Pénurie de maîtres-nageurs, et enjeux sécuritaires
Le niveau en natation reste indéniablement faible sur l’île au lagon. « On récupère des enfants qui n’ont jamais été dans l’eau, donc le niveau est très très faible » explique Stéphane Carbonne, maître-nageur au rectorat et responsable du Cercles des nageurs de Mayotte. Et pourtant, « l’enjeu est primordial : c’est de sauver sa vie. La natation est le seul sport qui peut sauver la vie ».
Néanmoins, sur les très nombreuses plages de Mayotte, l’on ne compte qu’une dizaine de maîtres-nageurs. « C’est vraiment très faible par rapport aux 300 maîtres-nageurs qu’il y a à La Réunion » explique M Carbonne, en dressant le bilan. « Il faudrait une centaine de maîtres-nageurs à Mayotte ». Mais au-delà des ressources humaines, le responsable du Cercle des nageurs pointe du doigt une autre problématique, celle des postes de secours. « Il y n’y a aucune plage à Mayotte où il y a des postes de secours, donc ce n’est pas logique, avec toutes les plages qu’on a, la population qui vient de plus en plus à la plage, les voulés etc… Il faut un minimum de sécurité, au moins les mercredi les weekends et pendant les vacances ». Et la problématique trouve ses racines dans l’une des réalités du territoire :
« Le problème aussi c’est qu’il n’y a pas de formation locale.

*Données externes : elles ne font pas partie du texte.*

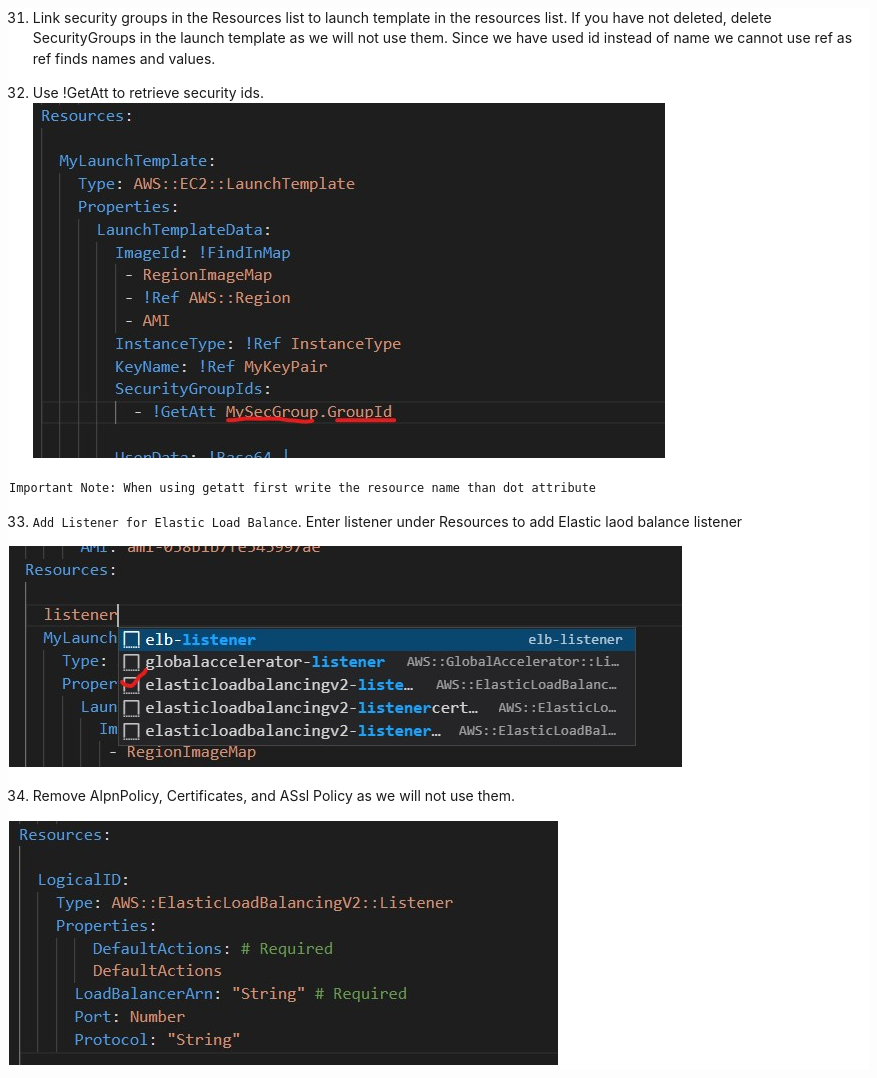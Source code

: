 31. Link security groups in the Resources list to launch template in the resources list.
If you have not deleted, delete SecurityGroups in the launch template as we will not use them.
Since we have used id instead of name we cannot use ref as ref finds names and values.

32. Use !GetAtt to retrieve security ids.
![Security](SecGrpid.jpg)

```bash
Important Note: When using getatt first write the resource name than dot attribute
```

33. `Add Listener for Elastic Load Balance`. Enter listener under Resources to add Elastic laod balance listener

![listener](listener.jpg)

34. Remove AlpnPolicy, Certificates, and ASsl Policy as we will not use them.

![listener](listener1.jpg)

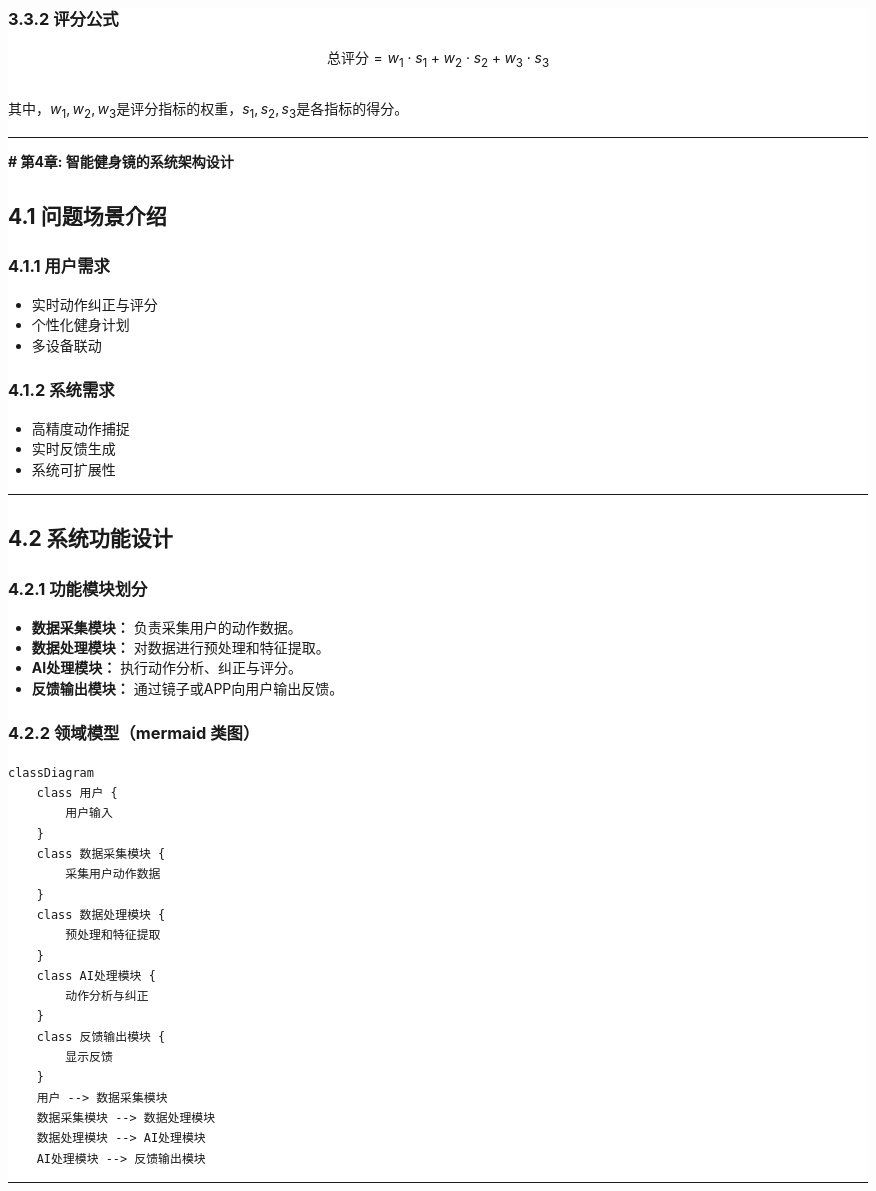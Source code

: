 ### 3.3.2 评分公式  
$$ \text{总评分} = w_1 \cdot s_1 + w_2 \cdot s_2 + w_3 \cdot s_3 $$  
其中，$w_1, w_2, w_3$是评分指标的权重，$s_1, s_2, s_3$是各指标的得分。  

---

**# 第4章: 智能健身镜的系统架构设计**

## 4.1 问题场景介绍  

### 4.1.1 用户需求  
- 实时动作纠正与评分  
- 个性化健身计划  
- 多设备联动  

### 4.1.2 系统需求  
- 高精度动作捕捉  
- 实时反馈生成  
- 系统可扩展性  

---

## 4.2 系统功能设计  

### 4.2.1 功能模块划分  
- **数据采集模块：** 负责采集用户的动作数据。  
- **数据处理模块：** 对数据进行预处理和特征提取。  
- **AI处理模块：** 执行动作分析、纠正与评分。  
- **反馈输出模块：** 通过镜子或APP向用户输出反馈。  

### 4.2.2 领域模型（mermaid 类图）  

```mermaid
classDiagram
    class 用户 {
        用户输入
    }
    class 数据采集模块 {
        采集用户动作数据
    }
    class 数据处理模块 {
        预处理和特征提取
    }
    class AI处理模块 {
        动作分析与纠正
    }
    class 反馈输出模块 {
        显示反馈
    }
    用户 --> 数据采集模块
    数据采集模块 --> 数据处理模块
    数据处理模块 --> AI处理模块
    AI处理模块 --> 反馈输出模块
```

---
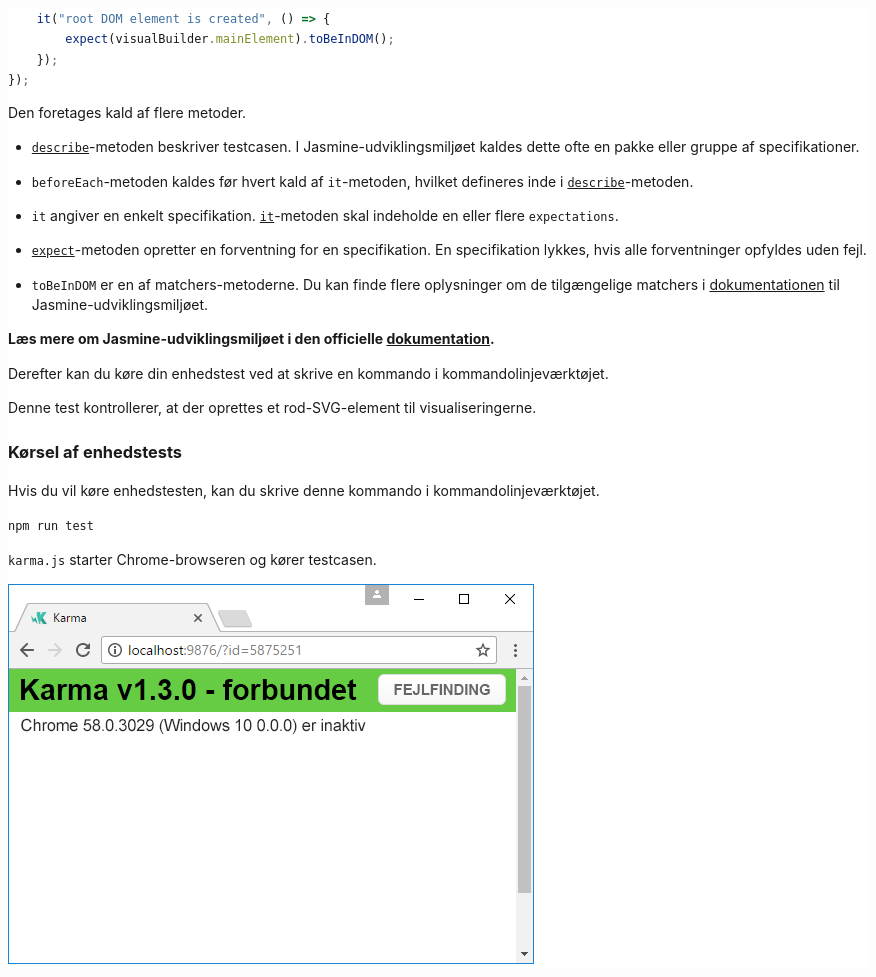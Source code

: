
 ```typescript
    it("root DOM element is created", () => {
        expect(visualBuilder.mainElement).toBeInDOM();
    });
});
```

Den foretages kald af flere metoder.

* [`describe`](https://jasmine.github.io/api/2.6/global.html#describe)-metoden beskriver testcasen. I Jasmine-udviklingsmiljøet kaldes dette ofte en pakke eller gruppe af specifikationer.

* `beforeEach`-metoden kaldes før hvert kald af `it`-metoden, hvilket defineres inde i [`describe`](https://jasmine.github.io/api/2.6/global.html#beforeEach)-metoden.

* `it` angiver en enkelt specifikation. [`it`](https://jasmine.github.io/api/2.6/global.html#it)-metoden skal indeholde en eller flere `expectations`.

* [`expect`](https://jasmine.github.io/api/2.6/global.html#expect)-metoden opretter en forventning for en specifikation. En specifikation lykkes, hvis alle forventninger opfyldes uden fejl.

* `toBeInDOM` er en af matchers-metoderne. Du kan finde flere oplysninger om de tilgængelige matchers i [dokumentationen](https://jasmine.github.io/api/2.6/matchers.html) til Jasmine-udviklingsmiljøet.

**Læs mere om Jasmine-udviklingsmiljøet i den officielle [dokumentation](https://jasmine.github.io/).**

Derefter kan du køre din enhedstest ved at skrive en kommando i kommandolinjeværktøjet.

Denne test kontrollerer, at der oprettes et rod-SVG-element til visualiseringerne.

### <a name="launch-unit-tests"></a>Kørsel af enhedstests

Hvis du vil køre enhedstesten, kan du skrive denne kommando i kommandolinjeværktøjet.

```cmd
npm run test
```

`karma.js` starter Chrome-browseren og kører testcasen.

![KarmaJS startes i Chrome](./media/karmajs-chrome.png)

Le but du jeu c’est d’arriver à former des maîtres-nageurs mahorais, explique Stéphane Carbonne. Il n’y a pas de formation pour l’instant. C’est tout un continuum qu’il faut arriver à impulser. Tant qu’on n’a pas ce cheminement qui va faire que la natation va évoluer, on restera au bord de l’eau, à faire un apprentissage difficile… ».